* _Assignment_:
Once you reach the line containing "es el problema", reproduce it and every later line exactly, through the end of the data.

* _Source data_:
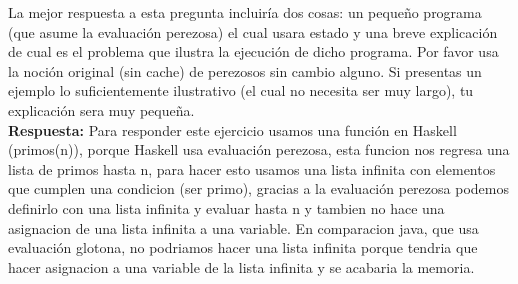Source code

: \documentclass{article}
\begin{document}
La mejor respuesta a esta pregunta incluiría dos cosas: un pequeño programa (que
asume la evaluación perezosa) el cual usara estado y una breve explicación de cual
es el problema que ilustra la ejecución de dicho programa. Por favor usa la
noción original (sin cache) de perezosos sin cambio alguno. Si presentas un
ejemplo lo suficientemente ilustrativo (el cual no necesita ser muy largo), tu
explicación sera muy pequeña.
\\

\textbf{Respuesta: }
Para responder este ejercicio usamos una función en Haskell (primos(n)), porque Haskell usa evaluación perezosa, esta funcion nos regresa una lista de primos hasta n, para hacer esto usamos una lista infinita con elementos que cumplen una condicion (ser primo), gracias a la evaluación perezosa podemos definirlo con una lista infinita y evaluar hasta n y tambien no hace una asignacion de una lista infinita a una variable. En comparacion java, que usa evaluación glotona, no podriamos hacer una lista infinita porque tendria que hacer asignacion a una variable de la lista infinita y se acabaria la memoria.
\end{document}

* _Answer box_:
es el problema que ilustra la ejecución de dicho programa. Por favor usa la
noción original (sin cache) de perezosos sin cambio alguno. Si presentas un
ejemplo lo suficientemente ilustrativo (el cual no necesita ser muy largo), tu
explicación sera muy pequeña.
\\

\textbf{Respuesta: }
Para responder este ejercicio usamos una función en Haskell (primos(n)), porque Haskell usa evaluación perezosa, esta funcion nos regresa una lista de primos hasta n, para hacer esto usamos una lista infinita con elementos que cumplen una condicion (ser primo), gracias a la evaluación perezosa podemos definirlo con una lista infinita y evaluar hasta n y tambien no hace una asignacion de una lista infinita a una variable. En comparacion java, que usa evaluación glotona, no podriamos hacer una lista infinita porque tendria que hacer asignacion a una variable de la lista infinita y se acabaria la memoria.
\end{document}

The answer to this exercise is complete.